RECORDS FOR THIS TASK:
>>>

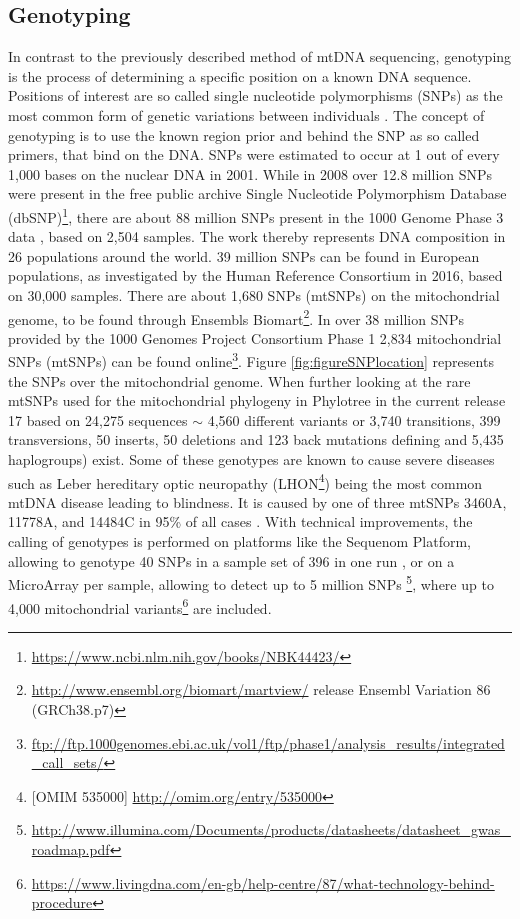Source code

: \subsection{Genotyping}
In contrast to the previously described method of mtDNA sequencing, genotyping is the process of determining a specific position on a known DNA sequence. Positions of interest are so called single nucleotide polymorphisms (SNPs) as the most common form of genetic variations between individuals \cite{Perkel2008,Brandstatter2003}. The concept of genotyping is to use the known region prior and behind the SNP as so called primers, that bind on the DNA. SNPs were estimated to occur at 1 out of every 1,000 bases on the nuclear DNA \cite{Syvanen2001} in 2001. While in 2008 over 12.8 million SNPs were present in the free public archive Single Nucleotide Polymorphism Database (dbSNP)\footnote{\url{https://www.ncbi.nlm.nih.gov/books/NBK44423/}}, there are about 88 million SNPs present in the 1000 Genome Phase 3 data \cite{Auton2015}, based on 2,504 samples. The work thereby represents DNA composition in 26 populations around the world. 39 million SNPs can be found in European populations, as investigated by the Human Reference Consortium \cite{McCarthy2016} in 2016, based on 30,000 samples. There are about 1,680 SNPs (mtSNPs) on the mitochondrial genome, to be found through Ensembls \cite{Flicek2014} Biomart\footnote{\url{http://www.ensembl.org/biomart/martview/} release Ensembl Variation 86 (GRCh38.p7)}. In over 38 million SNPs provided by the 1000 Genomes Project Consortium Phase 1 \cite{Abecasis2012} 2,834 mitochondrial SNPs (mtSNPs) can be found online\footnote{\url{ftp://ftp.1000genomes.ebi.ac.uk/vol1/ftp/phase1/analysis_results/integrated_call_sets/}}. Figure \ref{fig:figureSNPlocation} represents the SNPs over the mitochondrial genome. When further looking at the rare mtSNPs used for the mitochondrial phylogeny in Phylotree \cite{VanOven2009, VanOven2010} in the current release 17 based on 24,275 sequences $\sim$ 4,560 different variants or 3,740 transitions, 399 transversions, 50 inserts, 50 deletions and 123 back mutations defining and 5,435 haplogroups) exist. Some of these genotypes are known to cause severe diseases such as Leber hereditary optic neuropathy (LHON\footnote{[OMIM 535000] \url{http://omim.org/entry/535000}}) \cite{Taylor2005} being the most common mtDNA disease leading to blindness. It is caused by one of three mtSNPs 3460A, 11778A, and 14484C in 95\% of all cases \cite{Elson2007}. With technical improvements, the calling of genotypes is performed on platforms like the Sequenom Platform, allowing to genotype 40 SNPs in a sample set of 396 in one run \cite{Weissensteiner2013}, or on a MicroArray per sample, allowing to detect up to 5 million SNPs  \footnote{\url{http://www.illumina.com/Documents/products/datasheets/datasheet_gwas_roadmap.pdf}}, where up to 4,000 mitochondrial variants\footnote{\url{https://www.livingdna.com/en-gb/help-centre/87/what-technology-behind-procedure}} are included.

<<<
>>>

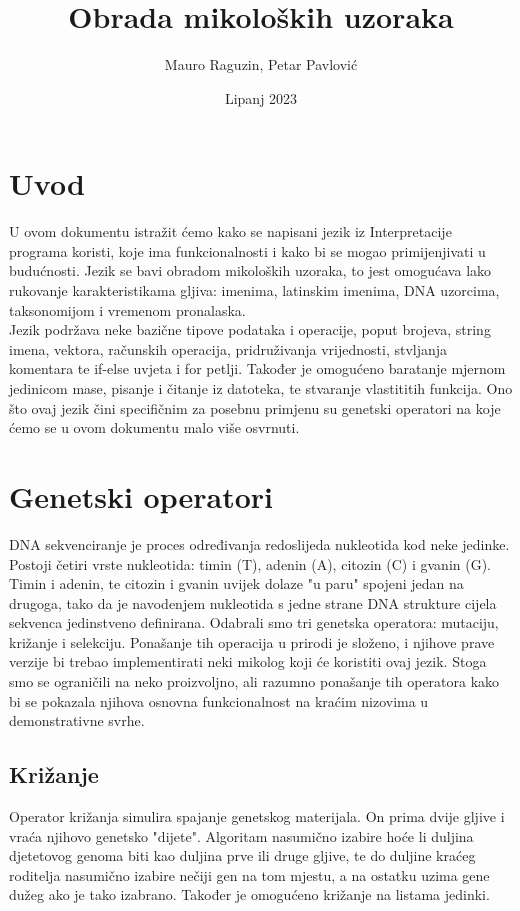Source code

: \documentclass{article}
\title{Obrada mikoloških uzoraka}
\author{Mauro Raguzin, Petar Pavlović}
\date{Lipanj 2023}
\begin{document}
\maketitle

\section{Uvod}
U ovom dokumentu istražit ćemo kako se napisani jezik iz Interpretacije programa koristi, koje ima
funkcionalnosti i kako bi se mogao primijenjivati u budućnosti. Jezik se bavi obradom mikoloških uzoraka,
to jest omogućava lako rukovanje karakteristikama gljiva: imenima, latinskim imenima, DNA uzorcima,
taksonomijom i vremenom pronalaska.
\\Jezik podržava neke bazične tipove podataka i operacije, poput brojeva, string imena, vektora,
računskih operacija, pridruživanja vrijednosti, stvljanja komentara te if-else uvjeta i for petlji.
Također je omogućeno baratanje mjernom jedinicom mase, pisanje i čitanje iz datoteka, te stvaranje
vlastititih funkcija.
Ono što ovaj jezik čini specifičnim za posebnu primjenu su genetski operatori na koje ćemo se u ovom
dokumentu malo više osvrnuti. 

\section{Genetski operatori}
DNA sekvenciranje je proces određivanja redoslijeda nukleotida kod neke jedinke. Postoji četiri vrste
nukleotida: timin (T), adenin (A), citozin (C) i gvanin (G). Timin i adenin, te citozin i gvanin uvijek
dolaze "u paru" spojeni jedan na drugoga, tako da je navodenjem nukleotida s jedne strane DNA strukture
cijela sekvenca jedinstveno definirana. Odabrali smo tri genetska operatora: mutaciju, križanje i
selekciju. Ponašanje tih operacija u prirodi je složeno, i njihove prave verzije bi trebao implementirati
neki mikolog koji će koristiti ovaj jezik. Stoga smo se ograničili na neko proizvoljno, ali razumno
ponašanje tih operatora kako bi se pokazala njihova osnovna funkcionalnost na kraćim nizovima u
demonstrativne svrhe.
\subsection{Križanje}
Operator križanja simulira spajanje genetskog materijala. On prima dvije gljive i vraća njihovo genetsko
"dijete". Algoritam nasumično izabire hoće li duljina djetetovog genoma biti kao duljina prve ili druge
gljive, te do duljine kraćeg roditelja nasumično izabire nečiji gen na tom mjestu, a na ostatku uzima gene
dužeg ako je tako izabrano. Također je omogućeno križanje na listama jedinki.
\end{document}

<<<

Using the listing above, show every line that includes the string "mikoloških".

SOLUTION TO THIS TASK:
\title{Obrada mikoloških uzoraka}
funkcionalnosti i kako bi se mogao primijenjivati u budućnosti. Jezik se bavi obradom mikoloških uzoraka,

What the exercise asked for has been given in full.